* _Supplied material_
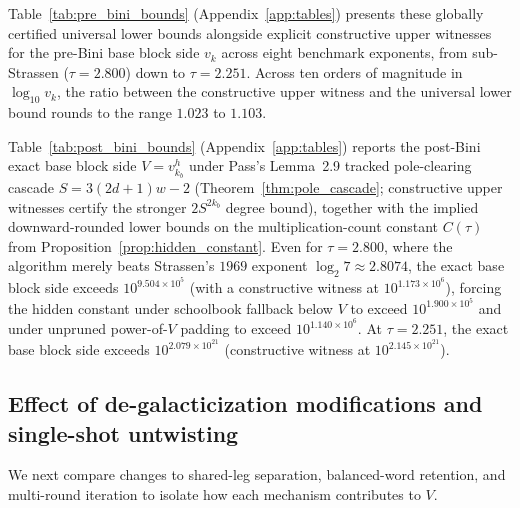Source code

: \documentclass[11pt,a4paper]{article}
\theoremstyle{plain}
\theoremstyle{definition}
\theoremstyle{remark}
\begin{document}
Table~\ref{tab:pre_bini_bounds} (Appendix~\ref{app:tables}) presents these globally certified universal lower bounds alongside explicit constructive upper witnesses for the pre-Bini base block side $v_k$ across eight benchmark exponents, from sub-Strassen ($\tau = 2.800$) down to $\tau = 2.251$. Across ten orders of magnitude in $\log_{10} v_k$, the ratio between the constructive upper witness and the universal lower bound rounds to the range $1.023$ to $1.103$.

Table~\ref{tab:post_bini_bounds} (Appendix~\ref{app:tables}) reports the post-Bini exact base block side $V = v_{k_b}^h$ under Pass's Lemma~2.9 tracked pole-clearing cascade $S = 3(2d + 1)w - 2$ (Theorem~\ref{thm:pole_cascade}; constructive upper witnesses certify the stronger $2 S^{2 k_b}$ degree bound), together with the implied downward-rounded lower bounds on the multiplication-count constant $C(\tau)$ from Proposition~\ref{prop:hidden_constant}. Even for $\tau = 2.800$, where the algorithm merely beats Strassen's $1969$ exponent $\log_2 7 \approx 2.8074$, the exact base block side exceeds $10^{9.504 \times 10^5}$ (with a constructive witness at $10^{1.173 \times 10^6}$), forcing the hidden constant under schoolbook fallback below $V$ to exceed $10^{1.900 \times 10^5}$ and under unpruned power-of-$V$ padding to exceed $10^{1.140 \times 10^6}$. At $\tau = 2.251$, the exact base block side exceeds $10^{2.079 \times 10^{21}}$ (constructive witness at $10^{2.145 \times 10^{21}}$).

\subsection{Effect of de-galacticization modifications and single-shot untwisting}
\label{subsec:degalactic}

We next compare changes to shared-leg separation, balanced-word retention, and multi-round iteration to isolate how each mechanism contributes to $V$.
\end{document}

* _Work to be completed_
From the line containing "range $1.023$ to $1.103$." through the final line of the listing above, retype every line exactly; leave out everything else.

* _Output of the exercise_
Table~\ref{tab:pre_bini_bounds} (Appendix~\ref{app:tables}) presents these globally certified universal lower bounds alongside explicit constructive upper witnesses for the pre-Bini base block side $v_k$ across eight benchmark exponents, from sub-Strassen ($\tau = 2.800$) down to $\tau = 2.251$. Across ten orders of magnitude in $\log_{10} v_k$, the ratio between the constructive upper witness and the universal lower bound rounds to the range $1.023$ to $1.103$.

Table~\ref{tab:post_bini_bounds} (Appendix~\ref{app:tables}) reports the post-Bini exact base block side $V = v_{k_b}^h$ under Pass's Lemma~2.9 tracked pole-clearing cascade $S = 3(2d + 1)w - 2$ (Theorem~\ref{thm:pole_cascade}; constructive upper witnesses certify the stronger $2 S^{2 k_b}$ degree bound), together with the implied downward-rounded lower bounds on the multiplication-count constant $C(\tau)$ from Proposition~\ref{prop:hidden_constant}. Even for $\tau = 2.800$, where the algorithm merely beats Strassen's $1969$ exponent $\log_2 7 \approx 2.8074$, the exact base block side exceeds $10^{9.504 \times 10^5}$ (with a constructive witness at $10^{1.173 \times 10^6}$), forcing the hidden constant under schoolbook fallback below $V$ to exceed $10^{1.900 \times 10^5}$ and under unpruned power-of-$V$ padding to exceed $10^{1.140 \times 10^6}$. At $\tau = 2.251$, the exact base block side exceeds $10^{2.079 \times 10^{21}}$ (constructive witness at $10^{2.145 \times 10^{21}}$).

\subsection{Effect of de-galacticization modifications and single-shot untwisting}
\label{subsec:degalactic}

We next compare changes to shared-leg separation, balanced-word retention, and multi-round iteration to isolate how each mechanism contributes to $V$.
\end{document}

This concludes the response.